Zudem verstand es Dr. Fürnschuss, immer wieder, die so notwendigen Verbindungen herzustellen und die geistigen Brücken zu schlagen zwischen dem Schriftsteller und seinem gewählten Sujet. Und eben dieses Sujet hebe, das sei zumindest seine, Fürnschussens Meinung, das Grass’sche Œuvre nun einmal aus der sonstigen deutschen Nachkriegsliteratur heraus und mache es so einzigartig; was jetzt freilich gar keine Wertung sein solle. Denn immerhin wäre es unsinnig, Grass etwa mit Siegfried Lenz, Heinrich Böll oder dem delikaten sprach-surrilen Arno Schmidt – um nur einige der wichtigsten Vertreter der Literatur Deutschlands bald nach 1945 zu nennen – vergleichen zu wollen; allein schon, weil sich durch einen solchen Vergleich für den Leser oder Betrachter der Werke kaum etwas Ersprießliches oder gar Nützliches ergäbe. Ganz abgesehen davon, dass da auch gar kein Ranking (das ohnedies und überall, in allen Belangen unsinnig sei) angestrebt sein könne. Und außerdem gelte auch hier die schöne alte lateinische Spruchweisheit (deren Ursprung allerdings im Unklaren liege): De gustibus non est disputandum

Beginnen wir unsere Betrachtung mit Oskar Mazerath, diesem teilweise penetranten, anarchischen und bösartigen Kleingebliebenen; denn Oskar ist mitnichten ein Kleinwüchsiger im herkömmlichen Sinn, ein Zwerg oder Liliputaner. Allein schon, dass er sein Kleinbleiben mit drei Jahren im Sinne eines höchst-eigenen Beschlusses und ergo eines Auftrags sieht, macht diese literarische Figur so interessant wie weithin interpretierbar.

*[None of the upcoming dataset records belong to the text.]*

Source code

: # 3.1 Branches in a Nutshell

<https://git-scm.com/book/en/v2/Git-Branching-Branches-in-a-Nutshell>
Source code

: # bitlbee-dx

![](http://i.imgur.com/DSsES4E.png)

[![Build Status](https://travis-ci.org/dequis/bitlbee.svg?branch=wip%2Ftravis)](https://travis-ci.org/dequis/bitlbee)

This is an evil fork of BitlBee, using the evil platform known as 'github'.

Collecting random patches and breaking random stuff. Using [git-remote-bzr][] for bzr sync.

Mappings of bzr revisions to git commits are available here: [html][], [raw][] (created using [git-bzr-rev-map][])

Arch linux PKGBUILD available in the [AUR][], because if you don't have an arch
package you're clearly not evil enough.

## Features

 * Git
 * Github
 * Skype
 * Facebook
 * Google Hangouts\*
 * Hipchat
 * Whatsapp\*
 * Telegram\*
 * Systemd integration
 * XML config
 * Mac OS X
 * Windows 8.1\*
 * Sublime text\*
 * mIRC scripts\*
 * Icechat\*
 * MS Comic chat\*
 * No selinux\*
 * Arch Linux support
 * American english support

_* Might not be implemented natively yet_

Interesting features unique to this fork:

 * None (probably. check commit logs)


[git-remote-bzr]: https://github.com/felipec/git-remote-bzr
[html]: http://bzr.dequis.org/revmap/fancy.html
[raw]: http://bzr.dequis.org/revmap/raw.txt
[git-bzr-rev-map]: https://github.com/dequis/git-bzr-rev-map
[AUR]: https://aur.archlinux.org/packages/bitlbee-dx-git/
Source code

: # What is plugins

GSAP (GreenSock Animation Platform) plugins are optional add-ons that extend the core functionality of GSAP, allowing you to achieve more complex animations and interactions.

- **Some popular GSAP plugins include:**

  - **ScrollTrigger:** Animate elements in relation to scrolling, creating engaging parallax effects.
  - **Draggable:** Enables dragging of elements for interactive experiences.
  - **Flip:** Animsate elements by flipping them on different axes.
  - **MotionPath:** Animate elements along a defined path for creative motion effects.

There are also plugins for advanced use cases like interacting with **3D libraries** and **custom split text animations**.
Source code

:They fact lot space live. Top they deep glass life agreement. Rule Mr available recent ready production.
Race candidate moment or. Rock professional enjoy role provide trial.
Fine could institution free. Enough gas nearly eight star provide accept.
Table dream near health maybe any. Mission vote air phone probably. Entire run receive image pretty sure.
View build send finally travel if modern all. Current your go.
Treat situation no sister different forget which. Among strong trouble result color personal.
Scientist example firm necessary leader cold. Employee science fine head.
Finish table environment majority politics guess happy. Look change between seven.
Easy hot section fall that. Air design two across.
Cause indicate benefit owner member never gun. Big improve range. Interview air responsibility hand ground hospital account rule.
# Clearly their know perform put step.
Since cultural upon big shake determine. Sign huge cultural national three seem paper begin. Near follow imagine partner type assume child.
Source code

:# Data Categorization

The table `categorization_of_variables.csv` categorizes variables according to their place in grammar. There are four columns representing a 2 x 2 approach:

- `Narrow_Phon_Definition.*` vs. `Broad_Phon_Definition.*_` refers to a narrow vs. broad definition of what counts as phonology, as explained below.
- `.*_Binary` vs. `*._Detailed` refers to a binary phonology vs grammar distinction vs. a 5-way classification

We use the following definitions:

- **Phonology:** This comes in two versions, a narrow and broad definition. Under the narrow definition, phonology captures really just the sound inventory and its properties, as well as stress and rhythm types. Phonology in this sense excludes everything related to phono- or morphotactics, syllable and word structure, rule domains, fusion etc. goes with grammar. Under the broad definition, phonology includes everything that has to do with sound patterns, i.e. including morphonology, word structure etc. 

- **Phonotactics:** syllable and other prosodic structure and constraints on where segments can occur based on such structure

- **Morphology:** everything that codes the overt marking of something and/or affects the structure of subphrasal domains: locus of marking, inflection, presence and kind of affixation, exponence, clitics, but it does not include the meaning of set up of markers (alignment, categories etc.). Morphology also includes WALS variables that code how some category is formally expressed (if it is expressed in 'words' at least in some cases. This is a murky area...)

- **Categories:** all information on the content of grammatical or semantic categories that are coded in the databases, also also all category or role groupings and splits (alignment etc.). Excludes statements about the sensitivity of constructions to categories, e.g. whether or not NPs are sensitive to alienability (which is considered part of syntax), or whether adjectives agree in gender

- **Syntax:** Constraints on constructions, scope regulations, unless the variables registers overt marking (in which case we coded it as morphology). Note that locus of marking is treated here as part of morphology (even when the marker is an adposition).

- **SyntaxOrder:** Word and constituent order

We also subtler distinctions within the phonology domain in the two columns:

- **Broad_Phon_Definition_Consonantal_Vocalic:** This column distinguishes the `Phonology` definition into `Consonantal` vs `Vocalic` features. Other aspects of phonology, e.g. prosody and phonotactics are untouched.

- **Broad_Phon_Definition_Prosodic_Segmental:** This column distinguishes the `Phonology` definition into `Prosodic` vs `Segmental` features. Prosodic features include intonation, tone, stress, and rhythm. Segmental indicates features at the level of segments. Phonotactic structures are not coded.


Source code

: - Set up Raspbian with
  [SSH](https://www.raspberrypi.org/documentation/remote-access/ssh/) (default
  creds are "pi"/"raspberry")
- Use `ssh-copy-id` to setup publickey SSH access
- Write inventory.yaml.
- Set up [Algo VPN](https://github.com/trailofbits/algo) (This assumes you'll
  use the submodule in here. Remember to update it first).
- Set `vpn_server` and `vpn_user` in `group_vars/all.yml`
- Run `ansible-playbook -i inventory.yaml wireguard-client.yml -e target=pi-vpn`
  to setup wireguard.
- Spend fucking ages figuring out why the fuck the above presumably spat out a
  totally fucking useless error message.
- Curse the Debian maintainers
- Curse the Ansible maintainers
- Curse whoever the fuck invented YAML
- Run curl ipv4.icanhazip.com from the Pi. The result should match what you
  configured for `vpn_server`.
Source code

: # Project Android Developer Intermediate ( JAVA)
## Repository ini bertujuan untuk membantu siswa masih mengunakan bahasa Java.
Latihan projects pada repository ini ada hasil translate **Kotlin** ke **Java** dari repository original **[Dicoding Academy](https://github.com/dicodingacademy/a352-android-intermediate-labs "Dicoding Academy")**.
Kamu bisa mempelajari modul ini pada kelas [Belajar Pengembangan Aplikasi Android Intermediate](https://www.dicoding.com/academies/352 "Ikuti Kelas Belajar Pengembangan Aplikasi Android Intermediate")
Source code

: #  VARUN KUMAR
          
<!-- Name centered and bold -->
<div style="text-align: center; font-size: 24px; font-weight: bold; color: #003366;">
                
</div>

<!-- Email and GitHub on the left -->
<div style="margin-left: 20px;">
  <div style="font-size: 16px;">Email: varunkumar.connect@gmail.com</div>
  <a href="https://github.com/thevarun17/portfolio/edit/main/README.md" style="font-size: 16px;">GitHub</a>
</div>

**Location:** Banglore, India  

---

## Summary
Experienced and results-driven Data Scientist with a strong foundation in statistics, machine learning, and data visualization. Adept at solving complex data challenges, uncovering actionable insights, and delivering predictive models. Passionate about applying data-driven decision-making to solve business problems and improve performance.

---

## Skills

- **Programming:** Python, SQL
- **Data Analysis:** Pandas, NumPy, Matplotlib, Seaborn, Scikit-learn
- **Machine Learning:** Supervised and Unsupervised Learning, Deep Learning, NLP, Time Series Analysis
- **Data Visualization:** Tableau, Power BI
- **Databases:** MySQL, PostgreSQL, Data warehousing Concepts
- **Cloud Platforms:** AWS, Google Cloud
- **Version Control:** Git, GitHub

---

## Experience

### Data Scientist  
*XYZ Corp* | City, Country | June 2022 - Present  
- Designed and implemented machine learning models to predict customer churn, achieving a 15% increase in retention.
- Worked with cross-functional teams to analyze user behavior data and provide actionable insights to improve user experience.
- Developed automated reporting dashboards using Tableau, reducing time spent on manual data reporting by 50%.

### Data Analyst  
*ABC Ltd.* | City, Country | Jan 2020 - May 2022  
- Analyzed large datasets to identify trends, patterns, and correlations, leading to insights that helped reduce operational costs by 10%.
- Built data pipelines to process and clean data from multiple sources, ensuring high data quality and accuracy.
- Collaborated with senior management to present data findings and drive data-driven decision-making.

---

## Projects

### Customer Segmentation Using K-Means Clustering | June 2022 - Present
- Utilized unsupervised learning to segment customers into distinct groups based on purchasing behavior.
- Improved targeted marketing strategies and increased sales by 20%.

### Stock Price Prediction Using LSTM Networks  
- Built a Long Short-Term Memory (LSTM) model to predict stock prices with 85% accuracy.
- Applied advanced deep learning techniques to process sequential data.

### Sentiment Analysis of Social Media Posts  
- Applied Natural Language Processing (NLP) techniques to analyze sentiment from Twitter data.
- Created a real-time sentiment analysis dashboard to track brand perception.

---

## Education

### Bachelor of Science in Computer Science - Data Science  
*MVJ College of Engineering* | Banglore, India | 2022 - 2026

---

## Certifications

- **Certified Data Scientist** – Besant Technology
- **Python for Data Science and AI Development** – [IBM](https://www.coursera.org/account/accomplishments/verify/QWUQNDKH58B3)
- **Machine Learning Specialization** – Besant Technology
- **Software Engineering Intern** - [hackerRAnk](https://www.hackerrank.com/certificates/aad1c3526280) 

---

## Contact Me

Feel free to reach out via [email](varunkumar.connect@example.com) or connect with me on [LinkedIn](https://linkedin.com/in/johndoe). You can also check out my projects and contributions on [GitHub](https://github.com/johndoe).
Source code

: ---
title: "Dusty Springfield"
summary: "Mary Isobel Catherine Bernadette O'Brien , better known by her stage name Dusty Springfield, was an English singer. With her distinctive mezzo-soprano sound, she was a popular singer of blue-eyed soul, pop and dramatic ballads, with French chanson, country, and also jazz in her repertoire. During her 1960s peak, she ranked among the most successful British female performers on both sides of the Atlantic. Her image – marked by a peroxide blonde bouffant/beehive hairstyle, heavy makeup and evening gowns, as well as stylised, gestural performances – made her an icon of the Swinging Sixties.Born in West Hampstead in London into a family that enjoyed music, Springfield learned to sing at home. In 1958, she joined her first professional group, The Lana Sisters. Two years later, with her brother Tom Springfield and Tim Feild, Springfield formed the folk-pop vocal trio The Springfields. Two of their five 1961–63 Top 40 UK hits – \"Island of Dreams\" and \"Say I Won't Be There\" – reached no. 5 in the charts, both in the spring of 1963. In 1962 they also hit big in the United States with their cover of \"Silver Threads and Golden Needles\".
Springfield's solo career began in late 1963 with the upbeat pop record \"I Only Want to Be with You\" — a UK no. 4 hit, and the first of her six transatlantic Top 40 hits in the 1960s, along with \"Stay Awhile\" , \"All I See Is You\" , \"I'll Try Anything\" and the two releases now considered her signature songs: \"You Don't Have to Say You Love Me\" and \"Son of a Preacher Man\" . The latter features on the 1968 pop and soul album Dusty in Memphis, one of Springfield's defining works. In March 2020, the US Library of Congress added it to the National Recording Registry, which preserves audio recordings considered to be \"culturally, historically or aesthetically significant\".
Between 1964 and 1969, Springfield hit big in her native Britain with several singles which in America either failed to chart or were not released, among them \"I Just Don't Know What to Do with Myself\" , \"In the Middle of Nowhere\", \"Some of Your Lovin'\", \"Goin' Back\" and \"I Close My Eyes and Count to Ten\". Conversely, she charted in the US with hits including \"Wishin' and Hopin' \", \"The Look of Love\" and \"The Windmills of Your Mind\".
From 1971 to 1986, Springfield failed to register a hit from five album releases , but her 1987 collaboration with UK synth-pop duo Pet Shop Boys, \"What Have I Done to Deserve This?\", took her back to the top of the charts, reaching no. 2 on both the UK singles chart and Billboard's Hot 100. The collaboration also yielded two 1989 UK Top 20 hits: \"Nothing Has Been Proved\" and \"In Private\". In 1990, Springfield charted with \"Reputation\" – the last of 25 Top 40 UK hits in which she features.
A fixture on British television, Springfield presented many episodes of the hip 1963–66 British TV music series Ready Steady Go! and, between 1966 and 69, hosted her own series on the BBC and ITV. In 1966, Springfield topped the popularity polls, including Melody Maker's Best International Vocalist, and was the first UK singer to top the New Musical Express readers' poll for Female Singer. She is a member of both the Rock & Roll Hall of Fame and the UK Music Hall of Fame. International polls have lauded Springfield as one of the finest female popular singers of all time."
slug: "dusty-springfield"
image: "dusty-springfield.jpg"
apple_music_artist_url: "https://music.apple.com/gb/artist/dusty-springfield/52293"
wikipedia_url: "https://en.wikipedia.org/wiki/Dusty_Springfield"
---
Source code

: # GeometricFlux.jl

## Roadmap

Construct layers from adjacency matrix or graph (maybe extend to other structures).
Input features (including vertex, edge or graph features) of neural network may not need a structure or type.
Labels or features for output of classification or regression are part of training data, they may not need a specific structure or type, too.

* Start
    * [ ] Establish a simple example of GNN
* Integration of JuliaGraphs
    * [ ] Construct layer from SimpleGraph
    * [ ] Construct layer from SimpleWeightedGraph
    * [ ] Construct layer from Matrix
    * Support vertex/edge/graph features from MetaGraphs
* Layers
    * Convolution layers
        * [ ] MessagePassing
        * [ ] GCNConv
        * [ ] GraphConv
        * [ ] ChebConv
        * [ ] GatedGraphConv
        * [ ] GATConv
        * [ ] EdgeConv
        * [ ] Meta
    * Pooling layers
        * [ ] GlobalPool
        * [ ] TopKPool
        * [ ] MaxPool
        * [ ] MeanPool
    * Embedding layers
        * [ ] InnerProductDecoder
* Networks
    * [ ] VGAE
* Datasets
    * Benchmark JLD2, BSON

Ist Oskar ein neuer Alberich? Dieser Gnom, der um 1200 – und später dann lautstark in Richard Wagners Kolossalwerk „Der Ring des Nibelungen“ – in Erscheinung tritt als Protagonist des „Nibelungenlieds“ (den es jedoch auch im Ornit-Gedicht gibt): Der Plot geht auf den Nibelung beziehungsweise Niflung der germanischen Heldensage zurück, der sich mit seinem Bruder Schilbung nicht über die Teilung des vom Vater ererbten Schatzes einigen kann; worauf man Siegfried zum Schiedsrichter bestimmt und das ganze gierige Gerangel seinen blutigen Anfang nimmt. Denn der blonde kühne Recke erschlägt mit dem Schwert Balmung als erstes gleich ein paar Hundert Nibelungen – und das Zwergen-Brüderpaar gleich mit … Mit Grausen sieht es Alberich, den die beiden, Niflung und Schilbung, zuvor noch zum Wächter des unermesslichen goldenen Horts bestimmt hatten. Zwar greift er, vermöge seiner Tarnkappe unsichtbar, den starken Siegfried (Drachentöter!) an, doch kann ihn dieser besiegen.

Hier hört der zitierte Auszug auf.